Provided data ::
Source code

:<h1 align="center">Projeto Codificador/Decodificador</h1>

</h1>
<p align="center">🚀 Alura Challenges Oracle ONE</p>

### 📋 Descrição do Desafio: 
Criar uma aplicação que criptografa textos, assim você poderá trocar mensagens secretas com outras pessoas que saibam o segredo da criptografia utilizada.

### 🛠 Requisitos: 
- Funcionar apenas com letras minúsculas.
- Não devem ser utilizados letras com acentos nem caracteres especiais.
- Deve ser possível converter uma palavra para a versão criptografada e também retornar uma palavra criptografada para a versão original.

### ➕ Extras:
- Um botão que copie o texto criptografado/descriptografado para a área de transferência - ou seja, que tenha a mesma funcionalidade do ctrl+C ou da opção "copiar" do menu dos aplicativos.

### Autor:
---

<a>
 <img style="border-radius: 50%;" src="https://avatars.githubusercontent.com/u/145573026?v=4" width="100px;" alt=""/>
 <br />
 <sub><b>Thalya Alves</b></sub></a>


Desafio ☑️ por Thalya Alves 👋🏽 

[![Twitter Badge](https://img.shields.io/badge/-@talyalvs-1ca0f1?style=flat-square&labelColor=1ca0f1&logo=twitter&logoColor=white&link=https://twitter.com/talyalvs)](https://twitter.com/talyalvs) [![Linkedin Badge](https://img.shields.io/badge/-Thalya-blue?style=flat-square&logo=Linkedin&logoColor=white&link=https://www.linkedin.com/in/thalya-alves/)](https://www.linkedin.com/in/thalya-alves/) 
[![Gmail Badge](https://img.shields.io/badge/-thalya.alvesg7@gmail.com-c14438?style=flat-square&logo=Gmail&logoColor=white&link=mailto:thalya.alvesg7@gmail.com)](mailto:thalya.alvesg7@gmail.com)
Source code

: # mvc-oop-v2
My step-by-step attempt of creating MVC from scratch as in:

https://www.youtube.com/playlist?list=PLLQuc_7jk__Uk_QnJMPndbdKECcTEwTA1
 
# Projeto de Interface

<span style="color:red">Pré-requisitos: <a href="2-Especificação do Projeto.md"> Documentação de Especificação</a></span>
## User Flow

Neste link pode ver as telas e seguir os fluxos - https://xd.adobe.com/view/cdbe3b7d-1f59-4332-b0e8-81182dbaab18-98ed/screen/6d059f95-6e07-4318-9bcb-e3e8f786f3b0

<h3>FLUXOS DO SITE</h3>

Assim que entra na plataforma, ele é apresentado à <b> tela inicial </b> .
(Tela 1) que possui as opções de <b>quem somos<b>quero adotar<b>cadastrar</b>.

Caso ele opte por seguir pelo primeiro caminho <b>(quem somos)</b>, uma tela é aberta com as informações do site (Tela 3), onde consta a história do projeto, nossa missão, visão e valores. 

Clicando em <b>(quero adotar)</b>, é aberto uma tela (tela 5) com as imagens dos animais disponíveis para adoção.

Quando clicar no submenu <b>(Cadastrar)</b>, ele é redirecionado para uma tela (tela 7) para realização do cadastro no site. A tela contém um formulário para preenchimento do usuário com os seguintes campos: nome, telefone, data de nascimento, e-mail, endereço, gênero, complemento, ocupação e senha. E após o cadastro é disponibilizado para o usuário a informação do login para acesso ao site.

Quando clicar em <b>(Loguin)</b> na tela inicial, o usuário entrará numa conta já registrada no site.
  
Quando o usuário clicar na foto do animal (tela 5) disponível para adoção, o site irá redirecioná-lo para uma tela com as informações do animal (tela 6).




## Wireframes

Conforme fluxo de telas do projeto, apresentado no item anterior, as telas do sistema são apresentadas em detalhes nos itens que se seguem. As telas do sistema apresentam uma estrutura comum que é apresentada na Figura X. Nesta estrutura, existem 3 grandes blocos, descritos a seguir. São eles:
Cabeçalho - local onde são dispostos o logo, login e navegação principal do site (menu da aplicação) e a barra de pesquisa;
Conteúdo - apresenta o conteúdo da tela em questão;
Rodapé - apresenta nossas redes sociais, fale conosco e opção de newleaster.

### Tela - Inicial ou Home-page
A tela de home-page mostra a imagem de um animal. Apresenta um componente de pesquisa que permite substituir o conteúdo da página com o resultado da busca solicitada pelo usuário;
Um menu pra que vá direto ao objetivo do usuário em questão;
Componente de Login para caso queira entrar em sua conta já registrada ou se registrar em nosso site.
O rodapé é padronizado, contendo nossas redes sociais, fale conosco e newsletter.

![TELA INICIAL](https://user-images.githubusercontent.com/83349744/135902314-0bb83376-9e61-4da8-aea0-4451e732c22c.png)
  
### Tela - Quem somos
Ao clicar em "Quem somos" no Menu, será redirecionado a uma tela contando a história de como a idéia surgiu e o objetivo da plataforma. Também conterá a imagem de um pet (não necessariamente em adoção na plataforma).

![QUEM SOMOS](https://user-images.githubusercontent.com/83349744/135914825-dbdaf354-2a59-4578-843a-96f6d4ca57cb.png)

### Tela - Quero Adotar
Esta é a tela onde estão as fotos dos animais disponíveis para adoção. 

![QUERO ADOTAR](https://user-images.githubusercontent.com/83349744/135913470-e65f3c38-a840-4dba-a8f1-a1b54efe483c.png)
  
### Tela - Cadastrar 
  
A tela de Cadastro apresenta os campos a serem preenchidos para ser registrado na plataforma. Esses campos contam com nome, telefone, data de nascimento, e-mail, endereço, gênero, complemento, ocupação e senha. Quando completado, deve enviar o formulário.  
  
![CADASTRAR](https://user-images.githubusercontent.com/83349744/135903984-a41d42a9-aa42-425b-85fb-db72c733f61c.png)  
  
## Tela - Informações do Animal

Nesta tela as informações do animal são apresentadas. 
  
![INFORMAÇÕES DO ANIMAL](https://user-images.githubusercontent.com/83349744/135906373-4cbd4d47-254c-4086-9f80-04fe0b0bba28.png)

---

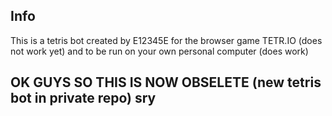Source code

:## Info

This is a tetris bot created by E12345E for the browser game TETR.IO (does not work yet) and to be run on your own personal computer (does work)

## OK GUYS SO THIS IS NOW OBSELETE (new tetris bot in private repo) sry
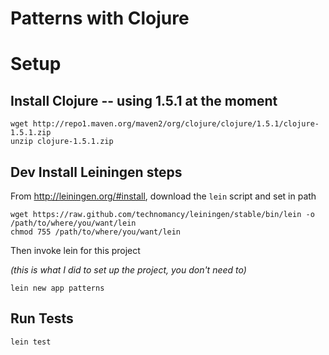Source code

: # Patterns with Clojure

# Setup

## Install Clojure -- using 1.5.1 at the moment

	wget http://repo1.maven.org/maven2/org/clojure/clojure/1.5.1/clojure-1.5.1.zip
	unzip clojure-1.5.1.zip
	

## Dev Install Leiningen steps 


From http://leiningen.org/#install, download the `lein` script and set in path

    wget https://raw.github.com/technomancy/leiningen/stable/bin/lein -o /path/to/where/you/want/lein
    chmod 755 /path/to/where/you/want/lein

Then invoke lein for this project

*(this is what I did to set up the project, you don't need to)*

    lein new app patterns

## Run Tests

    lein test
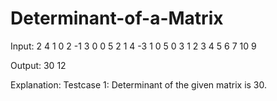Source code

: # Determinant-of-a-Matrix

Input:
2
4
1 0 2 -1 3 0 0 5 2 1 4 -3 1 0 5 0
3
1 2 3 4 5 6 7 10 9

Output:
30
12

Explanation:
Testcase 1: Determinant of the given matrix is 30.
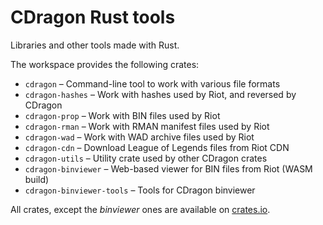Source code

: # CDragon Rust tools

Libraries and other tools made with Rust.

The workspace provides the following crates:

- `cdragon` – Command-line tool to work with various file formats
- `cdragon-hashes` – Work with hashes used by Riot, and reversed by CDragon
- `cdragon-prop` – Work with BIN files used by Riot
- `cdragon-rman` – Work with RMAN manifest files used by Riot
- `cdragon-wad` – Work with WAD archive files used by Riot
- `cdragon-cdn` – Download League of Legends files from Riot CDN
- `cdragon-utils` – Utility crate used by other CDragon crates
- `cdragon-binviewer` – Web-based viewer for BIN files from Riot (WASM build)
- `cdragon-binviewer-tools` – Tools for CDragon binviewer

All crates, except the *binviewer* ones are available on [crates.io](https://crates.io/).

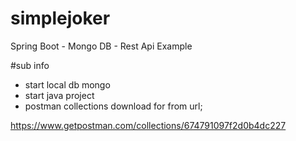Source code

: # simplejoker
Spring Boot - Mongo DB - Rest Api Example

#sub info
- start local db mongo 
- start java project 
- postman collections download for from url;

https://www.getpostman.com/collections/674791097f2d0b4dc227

--

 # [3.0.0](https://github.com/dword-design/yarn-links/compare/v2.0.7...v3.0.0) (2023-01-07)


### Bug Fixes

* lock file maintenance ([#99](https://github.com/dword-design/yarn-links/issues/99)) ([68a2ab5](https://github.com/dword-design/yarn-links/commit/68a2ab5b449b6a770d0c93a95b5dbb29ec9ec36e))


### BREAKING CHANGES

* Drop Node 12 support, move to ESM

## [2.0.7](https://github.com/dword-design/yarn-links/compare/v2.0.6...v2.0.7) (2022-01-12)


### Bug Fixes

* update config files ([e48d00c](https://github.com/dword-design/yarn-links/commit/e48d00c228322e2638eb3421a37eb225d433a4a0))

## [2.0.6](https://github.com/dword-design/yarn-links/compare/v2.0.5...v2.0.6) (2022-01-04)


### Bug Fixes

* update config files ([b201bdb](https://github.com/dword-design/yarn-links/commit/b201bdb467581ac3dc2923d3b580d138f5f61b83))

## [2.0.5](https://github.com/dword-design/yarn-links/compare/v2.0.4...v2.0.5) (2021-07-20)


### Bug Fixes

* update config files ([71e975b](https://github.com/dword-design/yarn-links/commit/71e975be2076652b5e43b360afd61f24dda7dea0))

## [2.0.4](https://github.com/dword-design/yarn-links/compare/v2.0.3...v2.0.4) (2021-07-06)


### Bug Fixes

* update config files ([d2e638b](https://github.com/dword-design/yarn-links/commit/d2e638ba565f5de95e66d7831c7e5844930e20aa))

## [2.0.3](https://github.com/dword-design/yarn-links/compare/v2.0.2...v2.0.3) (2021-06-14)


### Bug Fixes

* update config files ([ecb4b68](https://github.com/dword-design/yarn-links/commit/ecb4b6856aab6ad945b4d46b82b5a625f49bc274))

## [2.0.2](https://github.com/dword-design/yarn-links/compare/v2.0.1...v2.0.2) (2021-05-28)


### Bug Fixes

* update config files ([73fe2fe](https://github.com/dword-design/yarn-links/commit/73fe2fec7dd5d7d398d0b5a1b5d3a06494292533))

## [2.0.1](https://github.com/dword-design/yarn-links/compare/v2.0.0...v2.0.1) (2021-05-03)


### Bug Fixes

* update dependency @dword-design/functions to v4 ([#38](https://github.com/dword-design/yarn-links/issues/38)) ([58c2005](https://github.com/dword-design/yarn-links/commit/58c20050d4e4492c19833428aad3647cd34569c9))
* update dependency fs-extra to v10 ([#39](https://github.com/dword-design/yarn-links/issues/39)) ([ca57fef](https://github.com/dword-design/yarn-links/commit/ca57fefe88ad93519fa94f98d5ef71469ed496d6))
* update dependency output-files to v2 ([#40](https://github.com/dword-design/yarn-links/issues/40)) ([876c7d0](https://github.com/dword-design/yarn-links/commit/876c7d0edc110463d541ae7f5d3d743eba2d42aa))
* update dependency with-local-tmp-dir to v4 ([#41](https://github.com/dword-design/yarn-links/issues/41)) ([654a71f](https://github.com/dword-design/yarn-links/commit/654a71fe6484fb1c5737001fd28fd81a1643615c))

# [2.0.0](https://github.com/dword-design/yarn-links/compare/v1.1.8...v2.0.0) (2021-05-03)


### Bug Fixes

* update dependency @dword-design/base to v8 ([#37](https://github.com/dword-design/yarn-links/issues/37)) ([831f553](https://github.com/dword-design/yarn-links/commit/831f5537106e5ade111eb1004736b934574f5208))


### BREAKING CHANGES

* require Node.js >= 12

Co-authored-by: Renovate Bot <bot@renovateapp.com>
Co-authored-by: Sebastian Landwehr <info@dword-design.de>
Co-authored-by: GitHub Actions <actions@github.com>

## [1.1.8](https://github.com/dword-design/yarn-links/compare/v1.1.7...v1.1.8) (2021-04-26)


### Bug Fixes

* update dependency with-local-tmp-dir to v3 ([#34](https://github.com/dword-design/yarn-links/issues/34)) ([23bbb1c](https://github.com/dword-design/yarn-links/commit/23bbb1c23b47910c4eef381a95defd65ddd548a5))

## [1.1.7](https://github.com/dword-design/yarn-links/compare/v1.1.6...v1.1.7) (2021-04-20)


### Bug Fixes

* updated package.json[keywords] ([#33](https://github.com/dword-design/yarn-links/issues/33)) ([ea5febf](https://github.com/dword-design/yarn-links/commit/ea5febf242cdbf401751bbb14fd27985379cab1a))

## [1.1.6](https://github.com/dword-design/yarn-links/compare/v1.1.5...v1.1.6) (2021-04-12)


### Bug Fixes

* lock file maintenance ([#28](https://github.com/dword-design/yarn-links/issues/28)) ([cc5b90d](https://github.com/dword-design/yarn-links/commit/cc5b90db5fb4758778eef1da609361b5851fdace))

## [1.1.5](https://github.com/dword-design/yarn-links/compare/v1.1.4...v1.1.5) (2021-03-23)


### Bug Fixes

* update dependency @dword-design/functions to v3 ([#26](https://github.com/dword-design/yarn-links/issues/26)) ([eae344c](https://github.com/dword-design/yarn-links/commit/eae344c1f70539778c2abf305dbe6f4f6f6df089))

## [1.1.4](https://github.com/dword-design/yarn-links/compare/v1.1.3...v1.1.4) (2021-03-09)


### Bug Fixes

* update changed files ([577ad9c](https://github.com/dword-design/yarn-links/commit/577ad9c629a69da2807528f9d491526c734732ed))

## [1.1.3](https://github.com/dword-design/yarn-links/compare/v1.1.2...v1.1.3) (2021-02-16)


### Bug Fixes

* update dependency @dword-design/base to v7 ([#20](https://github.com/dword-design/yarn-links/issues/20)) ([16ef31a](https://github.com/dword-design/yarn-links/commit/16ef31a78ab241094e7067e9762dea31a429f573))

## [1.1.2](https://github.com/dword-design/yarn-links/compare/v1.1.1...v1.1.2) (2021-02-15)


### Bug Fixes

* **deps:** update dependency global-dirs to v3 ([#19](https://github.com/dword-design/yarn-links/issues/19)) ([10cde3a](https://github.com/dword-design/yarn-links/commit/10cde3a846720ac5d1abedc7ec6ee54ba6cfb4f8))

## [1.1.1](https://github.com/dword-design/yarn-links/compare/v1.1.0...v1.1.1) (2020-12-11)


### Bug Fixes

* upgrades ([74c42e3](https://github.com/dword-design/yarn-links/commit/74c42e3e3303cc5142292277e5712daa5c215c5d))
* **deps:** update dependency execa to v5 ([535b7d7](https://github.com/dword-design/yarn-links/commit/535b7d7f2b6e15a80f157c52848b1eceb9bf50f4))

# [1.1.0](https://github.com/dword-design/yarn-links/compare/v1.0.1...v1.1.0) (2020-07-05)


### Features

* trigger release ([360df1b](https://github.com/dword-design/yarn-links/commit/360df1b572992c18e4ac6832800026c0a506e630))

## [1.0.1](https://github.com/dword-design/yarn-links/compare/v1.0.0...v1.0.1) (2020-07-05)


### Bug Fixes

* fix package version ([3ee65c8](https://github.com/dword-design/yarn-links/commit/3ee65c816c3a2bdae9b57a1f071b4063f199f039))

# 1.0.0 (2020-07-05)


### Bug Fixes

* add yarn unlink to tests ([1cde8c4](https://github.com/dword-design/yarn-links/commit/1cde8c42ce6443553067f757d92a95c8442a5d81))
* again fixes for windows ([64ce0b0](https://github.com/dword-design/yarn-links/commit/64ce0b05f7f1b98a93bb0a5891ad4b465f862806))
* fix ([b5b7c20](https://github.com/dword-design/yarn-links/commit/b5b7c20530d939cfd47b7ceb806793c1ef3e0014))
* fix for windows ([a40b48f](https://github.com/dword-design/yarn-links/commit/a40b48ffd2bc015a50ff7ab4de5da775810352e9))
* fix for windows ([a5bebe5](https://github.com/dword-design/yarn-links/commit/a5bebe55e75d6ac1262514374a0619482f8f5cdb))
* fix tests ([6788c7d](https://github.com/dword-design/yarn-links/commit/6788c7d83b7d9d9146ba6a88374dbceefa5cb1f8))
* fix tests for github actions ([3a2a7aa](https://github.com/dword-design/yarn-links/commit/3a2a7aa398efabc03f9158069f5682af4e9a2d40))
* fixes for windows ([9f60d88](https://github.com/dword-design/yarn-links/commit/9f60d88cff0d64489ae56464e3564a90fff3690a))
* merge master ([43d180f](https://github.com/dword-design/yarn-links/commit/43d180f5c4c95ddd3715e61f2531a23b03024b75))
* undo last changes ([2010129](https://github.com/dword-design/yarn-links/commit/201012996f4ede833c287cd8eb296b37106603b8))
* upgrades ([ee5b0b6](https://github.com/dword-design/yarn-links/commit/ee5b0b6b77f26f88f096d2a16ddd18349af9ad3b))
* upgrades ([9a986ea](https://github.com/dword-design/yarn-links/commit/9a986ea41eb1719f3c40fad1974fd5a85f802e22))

Assignment :: Would you retype the lines above from the one with "Quando clicar em" down to the one with "### Tela - Cadastrar", word for word, both ends included and no other lines?

Response ::
Quando clicar em <b>(Loguin)</b> na tela inicial, o usuário entrará numa conta já registrada no site.
  
Quando o usuário clicar na foto do animal (tela 5) disponível para adoção, o site irá redirecioná-lo para uma tela com as informações do animal (tela 6).




## Wireframes

Conforme fluxo de telas do projeto, apresentado no item anterior, as telas do sistema são apresentadas em detalhes nos itens que se seguem. As telas do sistema apresentam uma estrutura comum que é apresentada na Figura X. Nesta estrutura, existem 3 grandes blocos, descritos a seguir. São eles:
Cabeçalho - local onde são dispostos o logo, login e navegação principal do site (menu da aplicação) e a barra de pesquisa;
Conteúdo - apresenta o conteúdo da tela em questão;
Rodapé - apresenta nossas redes sociais, fale conosco e opção de newleaster.

### Tela - Inicial ou Home-page
A tela de home-page mostra a imagem de um animal. Apresenta um componente de pesquisa que permite substituir o conteúdo da página com o resultado da busca solicitada pelo usuário;
Um menu pra que vá direto ao objetivo do usuário em questão;
Componente de Login para caso queira entrar em sua conta já registrada ou se registrar em nosso site.
O rodapé é padronizado, contendo nossas redes sociais, fale conosco e newsletter.

![TELA INICIAL](https://user-images.githubusercontent.com/83349744/135902314-0bb83376-9e61-4da8-aea0-4451e732c22c.png)
  
### Tela - Quem somos
Ao clicar em "Quem somos" no Menu, será redirecionado a uma tela contando a história de como a idéia surgiu e o objetivo da plataforma. Também conterá a imagem de um pet (não necessariamente em adoção na plataforma).

![QUEM SOMOS](https://user-images.githubusercontent.com/83349744/135914825-dbdaf354-2a59-4578-843a-96f6d4ca57cb.png)

### Tela - Quero Adotar
Esta é a tela onde estão as fotos dos animais disponíveis para adoção. 

![QUERO ADOTAR](https://user-images.githubusercontent.com/83349744/135913470-e65f3c38-a840-4dba-a8f1-a1b54efe483c.png)
  
### Tela - Cadastrar 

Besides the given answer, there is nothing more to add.